## [Problem requirements]
The answer must be an exact copy of every record below.

## [Information shown]
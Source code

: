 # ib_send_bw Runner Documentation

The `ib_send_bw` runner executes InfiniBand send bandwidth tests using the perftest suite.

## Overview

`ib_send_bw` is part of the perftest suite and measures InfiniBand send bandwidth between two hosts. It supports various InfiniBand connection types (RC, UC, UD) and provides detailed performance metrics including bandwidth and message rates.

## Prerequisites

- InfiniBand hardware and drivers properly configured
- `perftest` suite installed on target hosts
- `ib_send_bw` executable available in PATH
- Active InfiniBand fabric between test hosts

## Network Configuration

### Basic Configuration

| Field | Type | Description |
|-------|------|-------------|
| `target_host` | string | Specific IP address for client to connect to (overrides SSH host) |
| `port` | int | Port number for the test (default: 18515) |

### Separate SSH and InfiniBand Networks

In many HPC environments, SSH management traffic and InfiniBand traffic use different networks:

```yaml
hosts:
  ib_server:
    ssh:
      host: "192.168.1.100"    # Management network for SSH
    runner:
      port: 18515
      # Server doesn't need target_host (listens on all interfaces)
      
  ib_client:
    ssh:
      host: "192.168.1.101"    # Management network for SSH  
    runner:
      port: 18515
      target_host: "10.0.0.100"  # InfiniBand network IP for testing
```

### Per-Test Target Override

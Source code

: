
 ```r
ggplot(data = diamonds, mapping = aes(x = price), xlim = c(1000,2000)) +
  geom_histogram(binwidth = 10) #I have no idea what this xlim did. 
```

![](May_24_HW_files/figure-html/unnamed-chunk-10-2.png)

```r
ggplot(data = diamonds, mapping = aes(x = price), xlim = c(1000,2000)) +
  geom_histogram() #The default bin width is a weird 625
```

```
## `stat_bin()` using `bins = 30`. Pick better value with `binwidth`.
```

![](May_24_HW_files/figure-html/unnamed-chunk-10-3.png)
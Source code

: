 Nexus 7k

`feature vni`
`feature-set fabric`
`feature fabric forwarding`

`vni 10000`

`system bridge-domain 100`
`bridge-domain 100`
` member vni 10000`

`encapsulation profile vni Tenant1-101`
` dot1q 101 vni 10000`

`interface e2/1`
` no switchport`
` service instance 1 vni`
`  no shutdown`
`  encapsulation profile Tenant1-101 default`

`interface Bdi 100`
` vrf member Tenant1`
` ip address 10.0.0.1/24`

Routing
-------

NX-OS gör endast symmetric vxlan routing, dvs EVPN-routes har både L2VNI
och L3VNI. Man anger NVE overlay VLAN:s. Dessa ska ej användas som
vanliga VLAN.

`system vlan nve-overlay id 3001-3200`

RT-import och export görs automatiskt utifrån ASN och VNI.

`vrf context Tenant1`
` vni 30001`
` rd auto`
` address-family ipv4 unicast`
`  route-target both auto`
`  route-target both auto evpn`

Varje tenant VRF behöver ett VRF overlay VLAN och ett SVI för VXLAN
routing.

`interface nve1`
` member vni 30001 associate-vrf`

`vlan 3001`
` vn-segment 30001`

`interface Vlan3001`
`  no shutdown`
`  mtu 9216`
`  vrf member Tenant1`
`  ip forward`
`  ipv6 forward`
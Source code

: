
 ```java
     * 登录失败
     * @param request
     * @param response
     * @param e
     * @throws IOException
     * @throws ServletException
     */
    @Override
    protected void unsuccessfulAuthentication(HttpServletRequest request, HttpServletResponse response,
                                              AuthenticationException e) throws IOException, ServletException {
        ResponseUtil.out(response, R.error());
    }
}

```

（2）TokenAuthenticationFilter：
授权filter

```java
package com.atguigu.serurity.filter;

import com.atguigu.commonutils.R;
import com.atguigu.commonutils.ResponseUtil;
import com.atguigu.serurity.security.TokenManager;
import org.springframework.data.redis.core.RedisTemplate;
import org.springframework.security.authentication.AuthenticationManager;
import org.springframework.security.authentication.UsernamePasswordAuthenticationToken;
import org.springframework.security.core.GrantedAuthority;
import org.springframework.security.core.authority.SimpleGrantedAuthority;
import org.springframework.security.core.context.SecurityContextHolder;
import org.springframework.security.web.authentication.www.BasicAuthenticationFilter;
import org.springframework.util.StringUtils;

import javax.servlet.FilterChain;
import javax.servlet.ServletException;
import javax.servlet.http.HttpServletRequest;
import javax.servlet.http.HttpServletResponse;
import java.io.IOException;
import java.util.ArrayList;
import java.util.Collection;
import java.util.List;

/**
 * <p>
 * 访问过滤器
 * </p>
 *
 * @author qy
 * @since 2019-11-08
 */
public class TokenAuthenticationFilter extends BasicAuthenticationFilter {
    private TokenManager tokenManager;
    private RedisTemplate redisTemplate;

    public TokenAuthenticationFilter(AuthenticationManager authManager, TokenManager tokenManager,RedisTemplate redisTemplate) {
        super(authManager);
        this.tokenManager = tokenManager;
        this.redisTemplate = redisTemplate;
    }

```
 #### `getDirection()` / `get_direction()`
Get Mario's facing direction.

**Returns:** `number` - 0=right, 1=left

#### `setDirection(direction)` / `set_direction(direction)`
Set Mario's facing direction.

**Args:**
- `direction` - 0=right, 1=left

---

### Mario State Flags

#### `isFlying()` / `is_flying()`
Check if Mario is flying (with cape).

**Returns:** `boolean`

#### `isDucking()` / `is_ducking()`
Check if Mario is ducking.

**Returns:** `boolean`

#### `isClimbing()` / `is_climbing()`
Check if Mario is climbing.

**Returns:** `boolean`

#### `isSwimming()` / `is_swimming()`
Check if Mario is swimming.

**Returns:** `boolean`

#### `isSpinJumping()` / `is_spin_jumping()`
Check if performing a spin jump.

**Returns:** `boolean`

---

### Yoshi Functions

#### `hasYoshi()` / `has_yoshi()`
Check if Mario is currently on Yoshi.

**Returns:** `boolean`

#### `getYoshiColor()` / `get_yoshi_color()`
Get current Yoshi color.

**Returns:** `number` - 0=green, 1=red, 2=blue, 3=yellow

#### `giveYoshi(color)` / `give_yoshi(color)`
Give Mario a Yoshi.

## [Task solution]
Source code

: # ib_send_bw Runner Documentation

The `ib_send_bw` runner executes InfiniBand send bandwidth tests using the perftest suite.

## Overview

`ib_send_bw` is part of the perftest suite and measures InfiniBand send bandwidth between two hosts. It supports various InfiniBand connection types (RC, UC, UD) and provides detailed performance metrics including bandwidth and message rates.

## Prerequisites

- InfiniBand hardware and drivers properly configured
- `perftest` suite installed on target hosts
- `ib_send_bw` executable available in PATH
- Active InfiniBand fabric between test hosts

## Network Configuration

### Basic Configuration

| Field | Type | Description |
|-------|------|-------------|
| `target_host` | string | Specific IP address for client to connect to (overrides SSH host) |
| `port` | int | Port number for the test (default: 18515) |

### Separate SSH and InfiniBand Networks

In many HPC environments, SSH management traffic and InfiniBand traffic use different networks:

```yaml
hosts:
  ib_server:
    ssh:
      host: "192.168.1.100"    # Management network for SSH
    runner:
      port: 18515
      # Server doesn't need target_host (listens on all interfaces)
      
  ib_client:
    ssh:
      host: "192.168.1.101"    # Management network for SSH  
    runner:
      port: 18515
      target_host: "10.0.0.100"  # InfiniBand network IP for testing
```

### Per-Test Target Override

Source code

:
 ```r
ggplot(data = diamonds, mapping = aes(x = price), xlim = c(1000,2000)) +
  geom_histogram(binwidth = 10) #I have no idea what this xlim did. 
```

![](May_24_HW_files/figure-html/unnamed-chunk-10-2.png)

```r
ggplot(data = diamonds, mapping = aes(x = price), xlim = c(1000,2000)) +
  geom_histogram() #The default bin width is a weird 625
```

```
## `stat_bin()` using `bins = 30`. Pick better value with `binwidth`.
```

![](May_24_HW_files/figure-html/unnamed-chunk-10-3.png)
Source code

: Nexus 7k

`feature vni`
`feature-set fabric`
`feature fabric forwarding`

`vni 10000`

`system bridge-domain 100`
`bridge-domain 100`
` member vni 10000`

`encapsulation profile vni Tenant1-101`
` dot1q 101 vni 10000`

`interface e2/1`
` no switchport`
` service instance 1 vni`
`  no shutdown`
`  encapsulation profile Tenant1-101 default`

`interface Bdi 100`
` vrf member Tenant1`
` ip address 10.0.0.1/24`

Routing
-------

NX-OS gör endast symmetric vxlan routing, dvs EVPN-routes har både L2VNI
och L3VNI. Man anger NVE overlay VLAN:s. Dessa ska ej användas som
vanliga VLAN.

`system vlan nve-overlay id 3001-3200`

RT-import och export görs automatiskt utifrån ASN och VNI.

`vrf context Tenant1`
` vni 30001`
` rd auto`
` address-family ipv4 unicast`
`  route-target both auto`
`  route-target both auto evpn`

Varje tenant VRF behöver ett VRF overlay VLAN och ett SVI för VXLAN
routing.

`interface nve1`
` member vni 30001 associate-vrf`

`vlan 3001`
` vn-segment 30001`

`interface Vlan3001`
`  no shutdown`
`  mtu 9216`
`  vrf member Tenant1`
`  ip forward`
`  ipv6 forward`
Source code

:
 ```java
     * 登录失败
     * @param request
     * @param response
     * @param e
     * @throws IOException
     * @throws ServletException
     */
    @Override
    protected void unsuccessfulAuthentication(HttpServletRequest request, HttpServletResponse response,
                                              AuthenticationException e) throws IOException, ServletException {
        ResponseUtil.out(response, R.error());
    }
}

```

（2）TokenAuthenticationFilter：
授权filter

```java
package com.atguigu.serurity.filter;

import com.atguigu.commonutils.R;
import com.atguigu.commonutils.ResponseUtil;
import com.atguigu.serurity.security.TokenManager;
import org.springframework.data.redis.core.RedisTemplate;
import org.springframework.security.authentication.AuthenticationManager;
import org.springframework.security.authentication.UsernamePasswordAuthenticationToken;
import org.springframework.security.core.GrantedAuthority;
import org.springframework.security.core.authority.SimpleGrantedAuthority;
import org.springframework.security.core.context.SecurityContextHolder;
import org.springframework.security.web.authentication.www.BasicAuthenticationFilter;
import org.springframework.util.StringUtils;

import javax.servlet.FilterChain;
import javax.servlet.ServletException;
import javax.servlet.http.HttpServletRequest;
import javax.servlet.http.HttpServletResponse;
import java.io.IOException;
import java.util.ArrayList;
import java.util.Collection;
import java.util.List;

/**
 * <p>
 * 访问过滤器
 * </p>
 *
 * @author qy
 * @since 2019-11-08
 */
public class TokenAuthenticationFilter extends BasicAuthenticationFilter {
    private TokenManager tokenManager;
    private RedisTemplate redisTemplate;

    public TokenAuthenticationFilter(AuthenticationManager authManager, TokenManager tokenManager,RedisTemplate redisTemplate) {
        super(authManager);
        this.tokenManager = tokenManager;
        this.redisTemplate = redisTemplate;
    }

```
 #### `getDirection()` / `get_direction()`
Get Mario's facing direction.

**Returns:** `number` - 0=right, 1=left

#### `setDirection(direction)` / `set_direction(direction)`
Set Mario's facing direction.

**Args:**
- `direction` - 0=right, 1=left

---

### Mario State Flags

#### `isFlying()` / `is_flying()`
Check if Mario is flying (with cape).

**Returns:** `boolean`

#### `isDucking()` / `is_ducking()`
Check if Mario is ducking.

**Returns:** `boolean`

#### `isClimbing()` / `is_climbing()`
Check if Mario is climbing.

**Returns:** `boolean`

#### `isSwimming()` / `is_swimming()`
Check if Mario is swimming.

**Returns:** `boolean`

#### `isSpinJumping()` / `is_spin_jumping()`
Check if performing a spin jump.

**Returns:** `boolean`

---

### Yoshi Functions

#### `hasYoshi()` / `has_yoshi()`
Check if Mario is currently on Yoshi.

**Returns:** `boolean`

#### `getYoshiColor()` / `get_yoshi_color()`
Get current Yoshi color.

**Returns:** `number` - 0=green, 1=red, 2=blue, 3=yellow

#### `giveYoshi(color)` / `give_yoshi(color)`
Give Mario a Yoshi.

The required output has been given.